Forging More Effective World Governance, from the Ground Up

October 25, 2011

by Edward Rawson

Darfur women, supported by the UN and state and government institutions, march in a campaign against gender-based violence in March 2010

Globalization, in all its forms, has taken root throughout the world. This phenomenon is, as Clarence Streit argued in 1939, practically irreversible: “…we can no more dispense with world trade, communications, contact, than we can uninvent our steam, gasoline, electric and other machines.” This deepening integration of the world has, as a recent joint US/EU report argued, transformed previously localized challenges into threats to global stability. As a result, the demand for more world governance is here to stay. In short, we in the United States must remember that we live in an irrevocably, integrated, internet world with problems no one nation can solve alone.

The worldwide effects of financial crises, terrorism, and the Arab Spring – the most significant democratic uprising since the French Revolution – are only the latest iterations of such challenges. The enduring difficulties are, for the most part, found in large parts of Africa, where most of the world’s failed and failing states are found.
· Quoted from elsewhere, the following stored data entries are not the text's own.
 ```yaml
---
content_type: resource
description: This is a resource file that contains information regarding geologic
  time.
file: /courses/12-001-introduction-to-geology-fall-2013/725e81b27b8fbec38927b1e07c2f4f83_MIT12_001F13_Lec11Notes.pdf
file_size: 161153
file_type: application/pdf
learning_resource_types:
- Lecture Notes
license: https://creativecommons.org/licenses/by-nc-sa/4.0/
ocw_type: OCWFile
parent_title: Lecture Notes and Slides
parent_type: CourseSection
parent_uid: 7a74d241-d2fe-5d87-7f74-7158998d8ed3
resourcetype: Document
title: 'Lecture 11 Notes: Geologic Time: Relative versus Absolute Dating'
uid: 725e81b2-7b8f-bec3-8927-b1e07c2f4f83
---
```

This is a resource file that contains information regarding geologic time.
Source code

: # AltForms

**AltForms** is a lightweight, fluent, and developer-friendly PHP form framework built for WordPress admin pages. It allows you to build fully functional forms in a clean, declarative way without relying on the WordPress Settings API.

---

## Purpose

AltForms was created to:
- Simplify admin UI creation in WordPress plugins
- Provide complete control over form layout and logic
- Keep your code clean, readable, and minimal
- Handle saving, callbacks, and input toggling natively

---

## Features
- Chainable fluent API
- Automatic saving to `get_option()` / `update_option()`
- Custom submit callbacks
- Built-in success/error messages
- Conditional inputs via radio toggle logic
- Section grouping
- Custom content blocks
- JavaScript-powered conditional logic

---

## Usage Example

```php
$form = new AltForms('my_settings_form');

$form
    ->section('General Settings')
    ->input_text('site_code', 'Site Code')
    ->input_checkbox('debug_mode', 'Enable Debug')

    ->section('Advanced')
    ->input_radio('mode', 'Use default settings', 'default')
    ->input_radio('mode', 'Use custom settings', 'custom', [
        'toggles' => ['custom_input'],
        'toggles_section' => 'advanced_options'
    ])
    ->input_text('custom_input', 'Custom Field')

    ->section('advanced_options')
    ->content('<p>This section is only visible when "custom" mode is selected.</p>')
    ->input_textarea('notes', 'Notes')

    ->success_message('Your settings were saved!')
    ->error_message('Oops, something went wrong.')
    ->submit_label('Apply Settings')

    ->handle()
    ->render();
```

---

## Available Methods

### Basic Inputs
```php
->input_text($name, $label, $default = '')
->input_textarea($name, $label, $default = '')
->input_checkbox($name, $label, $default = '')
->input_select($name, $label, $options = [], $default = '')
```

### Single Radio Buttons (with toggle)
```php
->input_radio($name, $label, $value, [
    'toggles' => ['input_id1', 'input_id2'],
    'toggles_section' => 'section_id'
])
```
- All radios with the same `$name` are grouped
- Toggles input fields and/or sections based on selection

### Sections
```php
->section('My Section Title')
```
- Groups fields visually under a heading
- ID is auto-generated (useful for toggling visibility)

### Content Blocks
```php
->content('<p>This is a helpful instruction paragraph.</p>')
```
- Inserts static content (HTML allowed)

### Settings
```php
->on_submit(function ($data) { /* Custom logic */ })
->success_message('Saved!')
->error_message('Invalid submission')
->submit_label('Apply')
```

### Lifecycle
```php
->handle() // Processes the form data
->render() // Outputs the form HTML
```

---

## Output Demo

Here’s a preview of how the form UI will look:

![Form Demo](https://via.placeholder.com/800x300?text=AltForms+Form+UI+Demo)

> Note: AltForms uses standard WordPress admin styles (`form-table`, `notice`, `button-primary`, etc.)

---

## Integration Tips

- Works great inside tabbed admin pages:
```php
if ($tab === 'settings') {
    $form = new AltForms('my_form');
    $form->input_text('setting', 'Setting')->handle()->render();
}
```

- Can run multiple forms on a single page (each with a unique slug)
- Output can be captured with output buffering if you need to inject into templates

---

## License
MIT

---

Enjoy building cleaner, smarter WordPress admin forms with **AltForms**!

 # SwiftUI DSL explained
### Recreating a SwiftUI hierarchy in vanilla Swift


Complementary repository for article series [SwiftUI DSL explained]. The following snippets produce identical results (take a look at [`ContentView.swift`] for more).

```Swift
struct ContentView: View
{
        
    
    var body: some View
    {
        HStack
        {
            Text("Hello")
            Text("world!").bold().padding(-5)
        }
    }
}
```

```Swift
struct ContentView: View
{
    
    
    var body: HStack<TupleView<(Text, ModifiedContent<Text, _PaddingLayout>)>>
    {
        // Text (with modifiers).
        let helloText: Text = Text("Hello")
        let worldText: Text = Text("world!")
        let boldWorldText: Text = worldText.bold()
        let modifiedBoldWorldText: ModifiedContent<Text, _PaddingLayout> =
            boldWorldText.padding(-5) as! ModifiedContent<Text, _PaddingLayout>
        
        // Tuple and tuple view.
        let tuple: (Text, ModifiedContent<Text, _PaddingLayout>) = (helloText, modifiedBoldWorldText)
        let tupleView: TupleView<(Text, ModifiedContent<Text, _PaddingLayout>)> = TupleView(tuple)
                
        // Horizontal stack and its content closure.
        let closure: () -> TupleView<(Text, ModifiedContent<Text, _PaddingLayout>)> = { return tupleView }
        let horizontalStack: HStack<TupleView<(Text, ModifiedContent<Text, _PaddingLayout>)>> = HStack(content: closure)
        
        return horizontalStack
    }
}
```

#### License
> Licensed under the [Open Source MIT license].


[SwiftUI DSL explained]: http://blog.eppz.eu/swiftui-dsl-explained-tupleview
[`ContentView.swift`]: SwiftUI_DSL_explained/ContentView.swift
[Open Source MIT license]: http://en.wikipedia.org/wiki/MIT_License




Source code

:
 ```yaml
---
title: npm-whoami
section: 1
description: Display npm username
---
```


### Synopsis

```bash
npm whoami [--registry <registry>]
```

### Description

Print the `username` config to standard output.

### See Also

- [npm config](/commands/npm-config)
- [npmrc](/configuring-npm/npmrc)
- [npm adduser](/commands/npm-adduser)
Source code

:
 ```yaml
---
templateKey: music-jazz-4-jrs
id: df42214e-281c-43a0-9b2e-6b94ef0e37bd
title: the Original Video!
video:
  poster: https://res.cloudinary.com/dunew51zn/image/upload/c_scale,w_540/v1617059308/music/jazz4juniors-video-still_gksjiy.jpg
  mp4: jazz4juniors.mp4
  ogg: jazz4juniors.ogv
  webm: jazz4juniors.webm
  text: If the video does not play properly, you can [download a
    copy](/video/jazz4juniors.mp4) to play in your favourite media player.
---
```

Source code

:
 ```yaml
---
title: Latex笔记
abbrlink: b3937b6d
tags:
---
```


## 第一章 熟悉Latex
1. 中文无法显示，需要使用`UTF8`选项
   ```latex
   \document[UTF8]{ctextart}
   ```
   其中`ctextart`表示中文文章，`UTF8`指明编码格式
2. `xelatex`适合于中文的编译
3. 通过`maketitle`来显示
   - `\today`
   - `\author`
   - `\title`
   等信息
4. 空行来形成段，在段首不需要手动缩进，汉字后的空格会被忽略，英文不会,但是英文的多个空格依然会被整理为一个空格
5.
Rapid population growth and poor governance on the continent have played major roles in perpetuating this situation and hindering economic development. It is projected that these factors will significantly magnify resource scarcity in Africa and elsewhere, with serious economic and security implications for the region and the world.

Strengthening women’s rights and promoting contraception are the most important steps that governments and international aid organizations can take to reduce population growth and encourage the expansion of the middle class that has historically driven the establishment of liberal democratic government. In addition to helping resolve two key global challenges, ramping up efforts in these areas would help fulfill our need for more effective world governance.

As John Ikenberry has argued, liberal democracies are most able to make credible commitments to international agreements and institutions – greatly enhancing their ability to maintain stable and cooperative relations. This particular brand of international order – a liberal democratic one – was first tested in the transatlantic area (then beyond) and can continue to tame globalization through institutions that facilitate cooperation. In a world in which the demand for collective action is outstripping supply, additional liberal democratic partners are sorely needed.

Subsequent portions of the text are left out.